Collection entries:

- - -

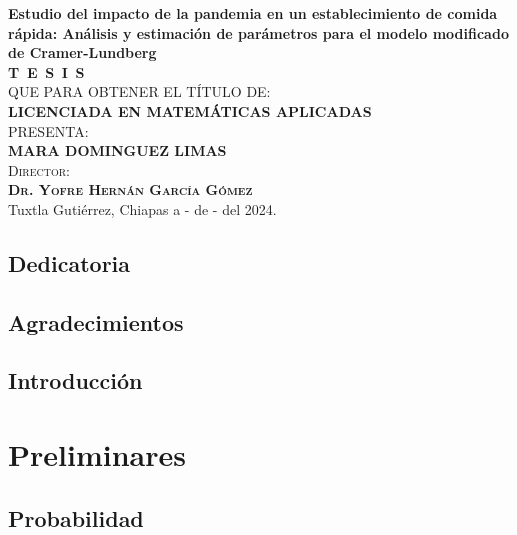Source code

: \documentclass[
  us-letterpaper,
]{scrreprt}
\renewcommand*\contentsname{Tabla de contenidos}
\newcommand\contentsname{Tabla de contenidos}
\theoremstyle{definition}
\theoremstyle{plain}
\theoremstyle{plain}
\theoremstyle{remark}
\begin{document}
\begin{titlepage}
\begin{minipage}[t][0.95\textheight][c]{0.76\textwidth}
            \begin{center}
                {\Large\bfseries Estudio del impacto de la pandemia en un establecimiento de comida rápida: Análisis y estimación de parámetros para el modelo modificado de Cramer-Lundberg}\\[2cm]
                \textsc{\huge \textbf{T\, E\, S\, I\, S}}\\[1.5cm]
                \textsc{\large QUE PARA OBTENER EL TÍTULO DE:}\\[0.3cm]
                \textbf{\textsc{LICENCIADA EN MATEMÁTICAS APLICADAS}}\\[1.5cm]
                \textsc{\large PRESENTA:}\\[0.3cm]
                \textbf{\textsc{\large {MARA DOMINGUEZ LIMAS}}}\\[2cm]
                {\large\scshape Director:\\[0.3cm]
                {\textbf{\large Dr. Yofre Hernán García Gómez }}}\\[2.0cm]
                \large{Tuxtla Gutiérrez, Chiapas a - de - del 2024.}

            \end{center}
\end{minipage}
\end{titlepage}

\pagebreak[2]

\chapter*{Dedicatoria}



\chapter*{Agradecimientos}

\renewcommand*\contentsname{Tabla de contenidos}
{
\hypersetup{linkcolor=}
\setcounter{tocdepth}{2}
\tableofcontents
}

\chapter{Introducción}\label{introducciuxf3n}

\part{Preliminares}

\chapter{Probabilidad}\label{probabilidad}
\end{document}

- - -

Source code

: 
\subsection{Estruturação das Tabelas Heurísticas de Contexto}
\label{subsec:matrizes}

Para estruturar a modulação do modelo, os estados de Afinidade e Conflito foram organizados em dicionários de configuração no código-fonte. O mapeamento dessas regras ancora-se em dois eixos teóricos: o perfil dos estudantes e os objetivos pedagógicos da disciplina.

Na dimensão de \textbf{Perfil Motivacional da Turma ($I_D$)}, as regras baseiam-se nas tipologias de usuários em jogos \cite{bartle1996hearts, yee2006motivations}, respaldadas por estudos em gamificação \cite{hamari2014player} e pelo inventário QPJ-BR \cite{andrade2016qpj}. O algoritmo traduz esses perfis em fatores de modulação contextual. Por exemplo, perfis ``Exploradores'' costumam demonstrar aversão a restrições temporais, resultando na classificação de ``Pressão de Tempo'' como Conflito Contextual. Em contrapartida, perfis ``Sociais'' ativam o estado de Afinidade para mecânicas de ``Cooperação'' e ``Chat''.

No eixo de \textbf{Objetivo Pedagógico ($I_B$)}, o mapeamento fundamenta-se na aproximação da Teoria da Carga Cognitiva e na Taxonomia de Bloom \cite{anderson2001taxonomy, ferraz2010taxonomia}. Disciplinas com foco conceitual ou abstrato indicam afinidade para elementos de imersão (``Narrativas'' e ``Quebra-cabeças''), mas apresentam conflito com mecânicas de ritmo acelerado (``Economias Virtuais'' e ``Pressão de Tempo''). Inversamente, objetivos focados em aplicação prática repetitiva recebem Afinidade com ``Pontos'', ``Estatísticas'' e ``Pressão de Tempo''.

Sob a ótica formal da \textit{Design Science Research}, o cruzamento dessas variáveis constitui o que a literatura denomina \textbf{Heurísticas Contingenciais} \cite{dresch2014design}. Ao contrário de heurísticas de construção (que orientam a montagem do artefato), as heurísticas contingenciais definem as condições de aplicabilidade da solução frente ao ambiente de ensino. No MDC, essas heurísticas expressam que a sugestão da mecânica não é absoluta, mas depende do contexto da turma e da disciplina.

- - -

§ Exercise:
Search the records for the string "objetivos" and, wherever a line contains it, please copy that line.

§ Solution to this task:
Para estruturar a modulação do modelo, os estados de Afinidade e Conflito foram organizados em dicionários de configuração no código-fonte. O mapeamento dessas regras ancora-se em dois eixos teóricos: o perfil dos estudantes e os objetivos pedagógicos da disciplina.
No eixo de \textbf{Objetivo Pedagógico ($I_B$)}, o mapeamento fundamenta-se na aproximação da Teoria da Carga Cognitiva e na Taxonomia de Bloom \cite{anderson2001taxonomy, ferraz2010taxonomia}. Disciplinas com foco conceitual ou abstrato indicam afinidade para elementos de imersão (``Narrativas'' e ``Quebra-cabeças''), mas apresentam conflito com mecânicas de ritmo acelerado (``Economias Virtuais'' e ``Pressão de Tempo''). Inversamente, objetivos focados em aplicação prática repetitiva recebem Afinidade com ``Pontos'', ``Estatísticas'' e ``Pressão de Tempo''.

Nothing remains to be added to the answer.